[ACTIVITY] Locate and copy each line in the data that contains the word "Evaluación".

[RECORDS SUPPLIED]
<<<<

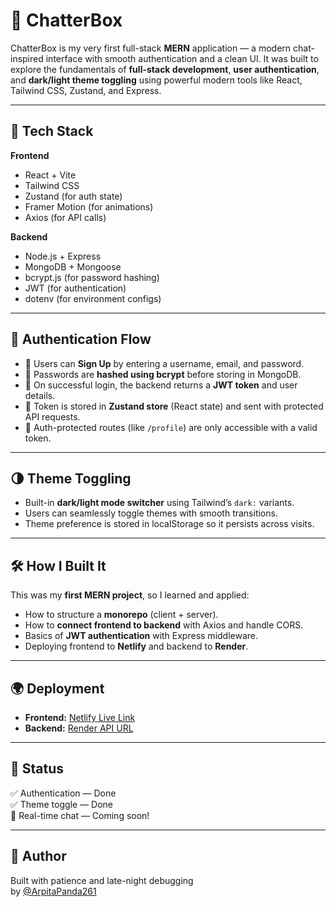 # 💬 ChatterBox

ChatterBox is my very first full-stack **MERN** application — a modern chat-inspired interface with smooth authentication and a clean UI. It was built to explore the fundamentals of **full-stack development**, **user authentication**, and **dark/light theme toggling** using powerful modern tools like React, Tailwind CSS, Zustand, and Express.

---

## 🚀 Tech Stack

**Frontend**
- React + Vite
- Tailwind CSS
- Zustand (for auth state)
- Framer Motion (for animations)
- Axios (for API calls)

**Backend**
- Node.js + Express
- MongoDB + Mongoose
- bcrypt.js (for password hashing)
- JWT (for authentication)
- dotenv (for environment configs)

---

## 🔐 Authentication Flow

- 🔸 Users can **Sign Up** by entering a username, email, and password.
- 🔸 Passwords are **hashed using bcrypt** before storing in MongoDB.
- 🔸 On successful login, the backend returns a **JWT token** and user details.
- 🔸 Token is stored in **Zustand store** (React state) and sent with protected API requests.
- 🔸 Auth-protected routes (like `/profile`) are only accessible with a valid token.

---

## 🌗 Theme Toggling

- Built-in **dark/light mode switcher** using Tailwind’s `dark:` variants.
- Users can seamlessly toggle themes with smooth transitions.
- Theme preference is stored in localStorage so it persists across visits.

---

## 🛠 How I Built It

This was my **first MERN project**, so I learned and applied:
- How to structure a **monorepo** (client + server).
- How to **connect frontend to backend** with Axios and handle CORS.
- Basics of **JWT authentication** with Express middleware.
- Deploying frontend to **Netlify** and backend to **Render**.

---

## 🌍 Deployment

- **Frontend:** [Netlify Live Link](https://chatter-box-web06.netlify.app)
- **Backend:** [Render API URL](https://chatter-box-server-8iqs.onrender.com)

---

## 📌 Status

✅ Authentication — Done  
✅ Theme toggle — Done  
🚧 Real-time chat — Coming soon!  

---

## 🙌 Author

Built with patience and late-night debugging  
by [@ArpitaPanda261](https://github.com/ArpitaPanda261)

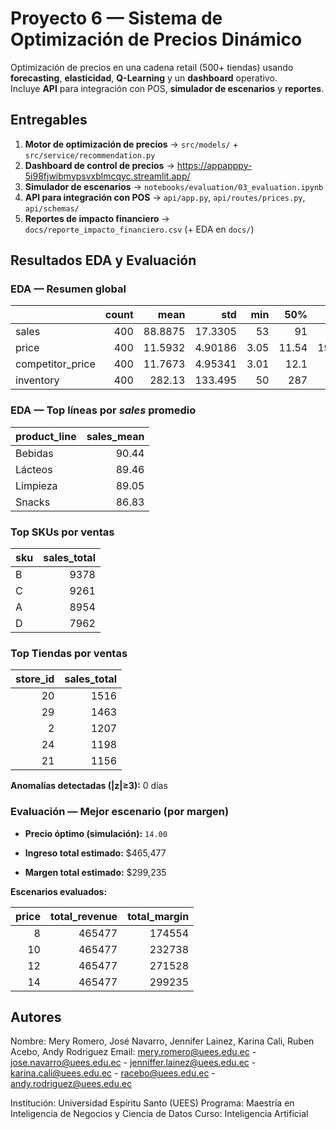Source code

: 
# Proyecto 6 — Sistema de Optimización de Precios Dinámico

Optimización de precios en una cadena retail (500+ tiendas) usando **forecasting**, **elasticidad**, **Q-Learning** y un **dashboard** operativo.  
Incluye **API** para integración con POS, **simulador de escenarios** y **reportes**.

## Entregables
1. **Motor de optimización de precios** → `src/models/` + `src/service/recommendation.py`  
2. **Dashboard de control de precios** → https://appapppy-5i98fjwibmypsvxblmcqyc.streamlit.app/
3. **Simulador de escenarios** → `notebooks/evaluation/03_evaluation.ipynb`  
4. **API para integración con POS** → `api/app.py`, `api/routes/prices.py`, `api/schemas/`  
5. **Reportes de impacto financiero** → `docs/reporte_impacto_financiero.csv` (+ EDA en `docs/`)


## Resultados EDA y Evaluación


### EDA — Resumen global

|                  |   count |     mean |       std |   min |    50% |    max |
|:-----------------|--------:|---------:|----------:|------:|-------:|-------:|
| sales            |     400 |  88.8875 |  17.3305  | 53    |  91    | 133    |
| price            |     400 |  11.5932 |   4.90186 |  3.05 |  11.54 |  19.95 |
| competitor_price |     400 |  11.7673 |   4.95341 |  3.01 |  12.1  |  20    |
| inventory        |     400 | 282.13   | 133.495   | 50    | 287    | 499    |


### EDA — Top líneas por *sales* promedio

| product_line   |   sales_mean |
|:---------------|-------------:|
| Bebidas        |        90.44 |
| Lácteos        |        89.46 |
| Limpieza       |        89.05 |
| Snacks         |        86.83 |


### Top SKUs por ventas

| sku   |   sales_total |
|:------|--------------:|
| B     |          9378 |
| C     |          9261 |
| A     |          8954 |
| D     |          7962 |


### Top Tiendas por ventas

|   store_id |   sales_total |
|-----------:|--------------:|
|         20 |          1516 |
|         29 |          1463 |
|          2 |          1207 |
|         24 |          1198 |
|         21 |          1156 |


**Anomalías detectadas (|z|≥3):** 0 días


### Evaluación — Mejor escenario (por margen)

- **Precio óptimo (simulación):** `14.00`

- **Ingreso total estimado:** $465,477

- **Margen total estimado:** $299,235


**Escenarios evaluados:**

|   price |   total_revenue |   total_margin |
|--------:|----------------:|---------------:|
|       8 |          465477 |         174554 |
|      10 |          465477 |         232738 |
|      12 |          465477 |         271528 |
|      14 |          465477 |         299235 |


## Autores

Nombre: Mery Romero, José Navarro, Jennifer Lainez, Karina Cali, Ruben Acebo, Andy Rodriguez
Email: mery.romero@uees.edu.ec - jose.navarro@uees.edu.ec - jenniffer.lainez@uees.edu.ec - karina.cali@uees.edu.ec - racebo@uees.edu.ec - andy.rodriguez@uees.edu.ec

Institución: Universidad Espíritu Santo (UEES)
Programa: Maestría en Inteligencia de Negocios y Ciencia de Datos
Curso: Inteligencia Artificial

>>>>

[WRITTEN REPLY]
## Resultados EDA y Evaluación
### Evaluación — Mejor escenario (por margen)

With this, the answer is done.